This feature is available in V3.4 and later of the software.
Current File(s): conf/intercept/impersonate-intercept-config.xml, views/intercept/impersonate.vm, conf/access-control.xml
Format: Native Spring
The "impersonate" interceptor flow is an example of how to use an interceptor to implement a testing capability that allows a user to represent themselves as a different user to a downstream service subject to appropriate authorization. It does not affect the user's overall session and has no persistent effect on access to other services within the same session; it is a per-request feature that changes the set of attributes resolved by re-running the attribute resolver as though the user had a different identity.
All interceptors are enabled or disabled on a per-relying-party basis using properties in the profile bean(s) you want to enable the flow for. See the ProfileInterceptConfiguration topic for an example.
The primary configuration involved with this flow is to define AccessControl policies to control who can impersonate whom.

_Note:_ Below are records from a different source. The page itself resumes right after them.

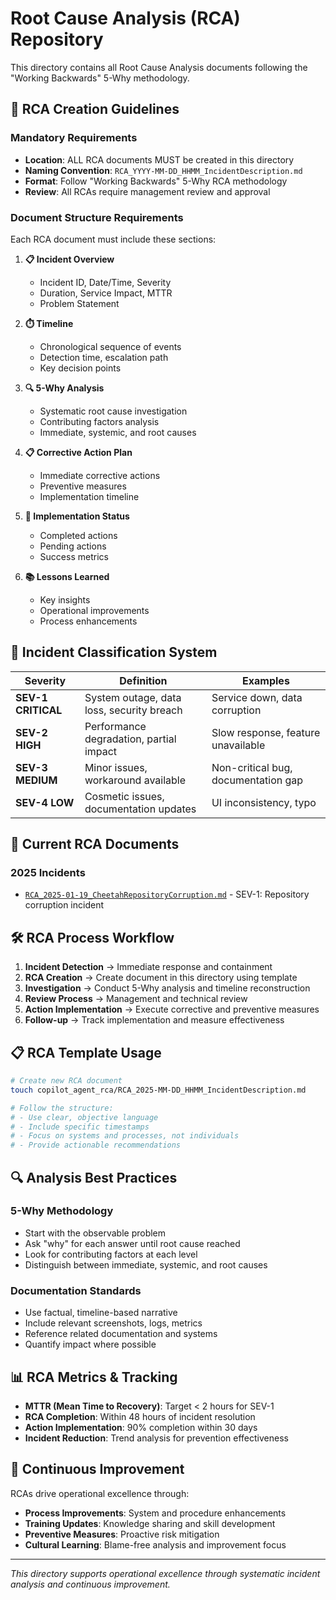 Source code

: # Root Cause Analysis (RCA) Repository

This directory contains all Root Cause Analysis documents following the "Working Backwards" 5-Why methodology.

## 🎯 **RCA Creation Guidelines**

### **Mandatory Requirements**
- **Location**: ALL RCA documents MUST be created in this directory
- **Naming Convention**: `RCA_YYYY-MM-DD_HHMM_IncidentDescription.md`
- **Format**: Follow "Working Backwards" 5-Why RCA methodology
- **Review**: All RCAs require management review and approval

### **Document Structure Requirements**
Each RCA document must include these sections:

1. **📋 Incident Overview** 
   - Incident ID, Date/Time, Severity
   - Duration, Service Impact, MTTR
   - Problem Statement

2. **⏱️ Timeline**
   - Chronological sequence of events
   - Detection time, escalation path
   - Key decision points

3. **🔍 5-Why Analysis**
   - Systematic root cause investigation
   - Contributing factors analysis
   - Immediate, systemic, and root causes

4. **📋 Corrective Action Plan**
   - Immediate corrective actions
   - Preventive measures
   - Implementation timeline

5. **🔄 Implementation Status**
   - Completed actions
   - Pending actions
   - Success metrics

6. **📚 Lessons Learned**
   - Key insights
   - Operational improvements
   - Process enhancements

## 🚨 **Incident Classification System**

| Severity | Definition | Examples |
|----------|------------|----------|
| **SEV-1 CRITICAL** | System outage, data loss, security breach | Service down, data corruption |
| **SEV-2 HIGH** | Performance degradation, partial impact | Slow response, feature unavailable |
| **SEV-3 MEDIUM** | Minor issues, workaround available | Non-critical bug, documentation gap |
| **SEV-4 LOW** | Cosmetic issues, documentation updates | UI inconsistency, typo |

## 📁 **Current RCA Documents**

### **2025 Incidents**
- [`RCA_2025-01-19_CheetahRepositoryCorruption.md`](RCA_2025-01-19_CheetahRepositoryCorruption.md) - SEV-1: Repository corruption incident

## 🛠️ **RCA Process Workflow**

1. **Incident Detection** → Immediate response and containment
2. **RCA Creation** → Create document in this directory using template
3. **Investigation** → Conduct 5-Why analysis and timeline reconstruction
4. **Review Process** → Management and technical review
5. **Action Implementation** → Execute corrective and preventive measures
6. **Follow-up** → Track implementation and measure effectiveness

## 📋 **RCA Template Usage**

```bash
# Create new RCA document
touch copilot_agent_rca/RCA_2025-MM-DD_HHMM_IncidentDescription.md

# Follow the structure:
# - Use clear, objective language
# - Include specific timestamps
# - Focus on systems and processes, not individuals
# - Provide actionable recommendations
```

## 🔍 **Analysis Best Practices**

### **5-Why Methodology**
- Start with the observable problem
- Ask "why" for each answer until root cause reached
- Look for contributing factors at each level
- Distinguish between immediate, systemic, and root causes

### **Documentation Standards**
- Use factual, timeline-based narrative
- Include relevant screenshots, logs, metrics
- Reference related documentation and systems
- Quantify impact where possible

## 📊 **RCA Metrics & Tracking**

- **MTTR (Mean Time to Recovery)**: Target < 2 hours for SEV-1
- **RCA Completion**: Within 48 hours of incident resolution
- **Action Implementation**: 90% completion within 30 days
- **Incident Reduction**: Trend analysis for prevention effectiveness

## 🔄 **Continuous Improvement**

RCAs drive operational excellence through:
- **Process Improvements**: System and procedure enhancements
- **Training Updates**: Knowledge sharing and skill development  
- **Preventive Measures**: Proactive risk mitigation
- **Cultural Learning**: Blame-free analysis and improvement focus

---

*This directory supports operational excellence through systematic incident analysis and continuous improvement.*
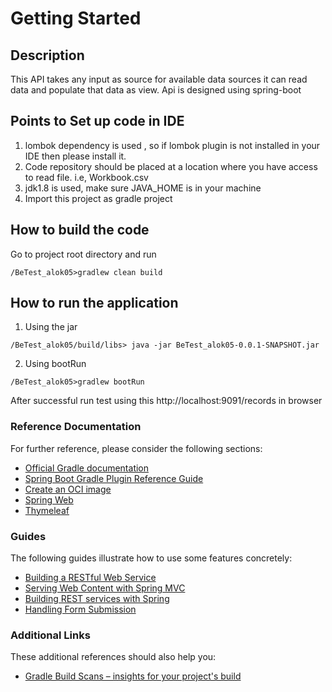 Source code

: # Getting Started
## Description
This API takes any input as source for available data sources it can read data and 
populate that data as view.
Api is designed using spring-boot 

## Points to Set up code in IDE
1. lombok dependency is used , so if lombok plugin is not installed in your IDE then please install it.
2. Code repository should be placed at a location where you have access to read file. i.e, Workbook.csv
3. jdk1.8 is used, make sure JAVA_HOME is in your machine
4. Import this project as gradle project


## How to build the code
Go to project root directory and run
```
/BeTest_alok05>gradlew clean build
```

## How to run the application
1. Using the jar
```
/BeTest_alok05/build/libs> java -jar BeTest_alok05-0.0.1-SNAPSHOT.jar
```
2. Using bootRun
```
/BeTest_alok05>gradlew bootRun
```

After successful run test using this http://localhost:9091/records in browser

### Reference Documentation
For further reference, please consider the following sections:

* [Official Gradle documentation](https://docs.gradle.org)
* [Spring Boot Gradle Plugin Reference Guide](https://docs.spring.io/spring-boot/docs/2.4.4/gradle-plugin/reference/html/)
* [Create an OCI image](https://docs.spring.io/spring-boot/docs/2.4.4/gradle-plugin/reference/html/#build-image)
* [Spring Web](https://docs.spring.io/spring-boot/docs/2.4.4/reference/htmlsingle/#boot-features-developing-web-applications)
* [Thymeleaf](https://docs.spring.io/spring-boot/docs/2.4.4/reference/htmlsingle/#boot-features-spring-mvc-template-engines)

### Guides
The following guides illustrate how to use some features concretely:

* [Building a RESTful Web Service](https://spring.io/guides/gs/rest-service/)
* [Serving Web Content with Spring MVC](https://spring.io/guides/gs/serving-web-content/)
* [Building REST services with Spring](https://spring.io/guides/tutorials/bookmarks/)
* [Handling Form Submission](https://spring.io/guides/gs/handling-form-submission/)

### Additional Links
These additional references should also help you:

* [Gradle Build Scans – insights for your project's build](https://scans.gradle.com#gradle)

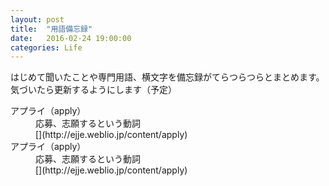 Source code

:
 ```yaml
---
layout: post
title:  "用語備忘録"
date:   2016-02-24 19:00:00
categories: Life
---
```


はじめて聞いたことや専門用語、横文字を備忘録がてらつらつらとまとめます。  
気づいたら更新するようにします（予定）

<dl>
	<dt>アプライ（apply）</dt>
	<dd>応募、志願するという動詞<br />
	[](http://ejje.weblio.jp/content/apply)</dd>
	<dt>アプライ（apply）</dt>
	<dd>応募、志願するという動詞<br />
	[](http://ejje.weblio.jp/content/apply)</dd>
</dl>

And of course, one can customize the view template displayed.
The beans named shibboleth.impersonate.GeneralPolicy and shibboleth.impersonate.SpecificPolicy in intercept/impersonate-intercept-config.xml must be defined by you with the named AccessControl policies you want to apply.
The "general" policy runs first up front and determines whether to actually offer the impersonation option. This is logically equivalent to attaching an activation condition to the flow itself, but the AccessControl service is reloadable, so using a policy is more flexible.
The "specific" policy runs after an account name is selected to decide whether to allow it.
Since retrieving a policy by name that doesn't exist results in denial of access, the system is safe out of the box. Enabling the flow won't actually cause it to run due to the lack of a matching policy defined to allow access to it.
The view to display is contained in views/intercept/impersonate.vm, and it provides an example allowing the user to enter the account to impersonate using a form field, or to bypass the impersonation and just continue normally.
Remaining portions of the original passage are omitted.